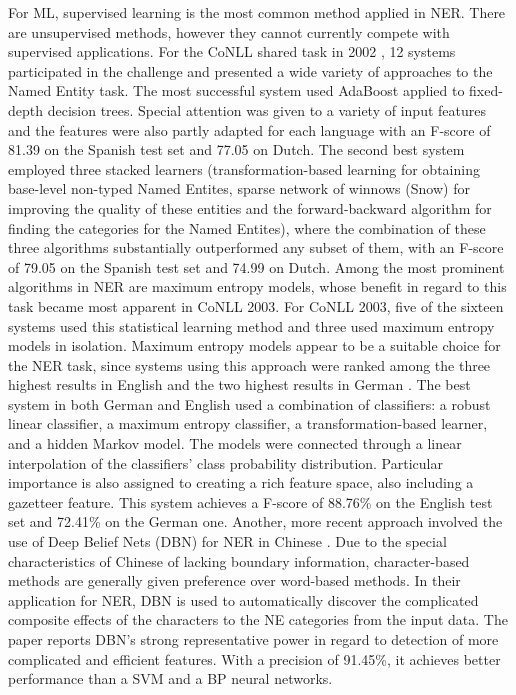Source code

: \documentclass[11pt]{article}
\begin{document}
For ML, supervised learning is the most common method applied in NER.
There are unsupervised methods, however they cannot currently compete with supervised applications.
For the CoNLL shared task in 2002 \cite{tksintro}, 12 systems participated in the challenge and presented a wide variety of approaches to the Named Entity task.
The most successful system used AdaBoost applied to fixed-depth decision trees. Special attention was given to a variety of input features and the features were also
partly adapted for each language with an F-score of 81.39 on the Spanish test set and 77.05 on Dutch.
The second best system \cite{Florian:2002:NER:1118853.1118863} employed three stacked
learners (transformation-based learning for obtaining base-level non-typed Named Entites, sparse network of winnows (Snow) for improving the quality of these entities and the forward-backward algorithm for finding the categories for the Named Entites), where the combination of these three algorithms substantially outperformed any subset of them, with an F-score of 79.05 on the Spanish test set and 74.99 on Dutch.
Among the most prominent algorithms in NER are maximum entropy models, whose benefit in regard to this task became most apparent in CoNLL 2003. 
For CoNLL 2003, five of the sixteen systems used this statistical learning method and three used maximum entropy models in isolation.
Maximum entropy models appear to be a suitable choice for the NER task, since systems using this approach were ranked among the three highest results in 
English and the two highest results in German \cite{TjongKimSang:2003:ICS:1119176.1119195}.
The best system in both German and English \cite{Florian:2003:NER:1119176.1119201} used a combination of classifiers: a robust linear classifier, 
a maximum entropy classifier, a transformation-based learner, and a hidden Markov model. The models were connected through a linear interpolation of the classifiers’ %
class probability distribution. Particular importance is also assigned to creating a rich feature space, also including a gazetteer feature. 
This system achieves a F-score of 88.76\% on the English test set and 72.41\% on the German one.
Another, more recent approach involved the use of Deep Belief Nets (DBN) for NER in Chinese \cite{Chen:2010:UDB:1870457.1870473}.
Due to the special characteristics of Chinese of lacking boundary information, character-based methods are generally given preference over word-based methods.
In their application for NER, DBN  is used to automatically discover the complicated composite effects of the characters to the NE categories from the input data. 
The paper reports DBN's strong representative power in regard to detection of more complicated and efficient features. With a precision of 91.45\%,
it achieves better performance than a SVM and a BP neural networks.
\end{document}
##############################
- _To do_
Your task is to copy every line in the entries that holds the string "systems".

- _Your response_
For the CoNLL shared task in 2002 \cite{tksintro}, 12 systems participated in the challenge and presented a wide variety of approaches to the Named Entity task.
For CoNLL 2003, five of the sixteen systems used this statistical learning method and three used maximum entropy models in isolation.
Maximum entropy models appear to be a suitable choice for the NER task, since systems using this approach were ranked among the three highest results in 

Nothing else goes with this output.